During the training, Soldiers went through five stations that revolved around winter survival and the history of the unit.

First, Soldiers received instruction on the seven-layer Extended Cold Weather Clothing System. With proper knowledge of how to use the cold-weather gear, the likelihood of cold-weather injuries decreases and keeps troops battle ready.

Soldiers heard a brief history of snowshoes and learned how to use and maintain them. Knowledge of the use and maintenance of snowshoes prepares 2-87 Infantry Soldiers for winter and mountain combat situations. Soldiers got to put this new knowledge to the test and use the snowshoes.

Since 2-87 Infantry is historically a winter warfighting unit, Soldiers must know how to be mobile and survive in the snow.

"It helps develop the troops and build their confidence, because they know if they get separated from the unit they know how to survive this kind of weather, and that makes them more diverse and self-sufficient Soldiers," said Staff Sgt. Seth Tracy, 1st Platoon, Company D, 2-87 Infantry.

Soldiers also learned how to build snow caves to protect themselves from extreme weather, starting with a simple lean-to to protect a person from the elements for a night, to a team-sized cave made of snow, designed for long-term survival and fighting.
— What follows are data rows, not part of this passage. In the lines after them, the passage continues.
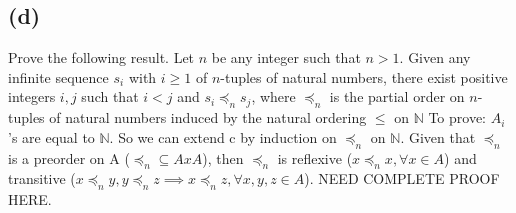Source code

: \documentclass[12pt]{article}
\begin{document}
\subsection*{(d)}
Prove the following result.
\newline
Let $n$ be any  integer such that $n>1$.
Given any infinite sequence $s_i$ with $i \ge 1$ of $n$-tuples of
natural numbers, there exist positive integers $i, j$ such that
$i<j$ and $s_{i}\preceq_{n} s_{j}$, where $\preceq_{n}$ is the
partial order on $n$-tuples of natural numbers
induced by the natural ordering $\le$ on $\mathbb{N}$
To prove: $A_i$'s are equal to $\mathbb{N}$.
So we can extend c by induction on $\preceq_{n}$ on $\mathbb{N}$.
Given that $\preceq_{n}$ is a preorder on A ($\preceq_{n} \subseteq AxA$),
then $\preceq_{n}$ is reflexive ($ x \preceq_{n} x,\forall x \in A$)
and transitive ($x \preceq_{n} y, y \preceq_{n} z \implies x \preceq_{n} z,
\forall x,y,z \in A$). NEED COMPLETE PROOF HERE.
\end{document}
"The survival part was the most interesting to me," said Pvt. Denis White, 3rd Platoon, Company C, 2-87 Infantry. "One of the reasons I joined the infantry was to get training that could help save my life."

Soldiers also learned how to set up a 10-man tent and use a Yukon stove.

A brief history class on the origins of the 10th Mountain Division and 87th Infantry Regiment also was taught during the event. Soldiers learned winter training has been a primary focus of the 87th Infantry and the 10th Mountain Division since World War II when the units were first created to fulfill the Army's need for strong skiers and troops trained to survive extreme winter conditions.

"The history helps a lot," White said. "I can't wait to deploy with the unit and become a Family."
Although this training is an annual event, Soldiers continue to learn and benefit from the winter survival skills, whether they are participating for the first time or teaching the classes.

"This is my second time doing training," Tracy said. "It benefited me a lot being an instructor because I got to learn the material a little bit better."

After every Soldier went through the winter training stations, the slopes were opened for skiing, sledding and snowboarding. For a lift fee of $10, Soldiers and their spouses were provided rental gear and the rest of the day on the slopes.

"When you go out to the field a lot, the Soldiers aren't going to be interested, but if you throw some fun into it, it helps the Soldier to retain the knowledge," Tracy said.

Annual training has helped keep 2-87 Infantry a winter warfighting unit since WWII.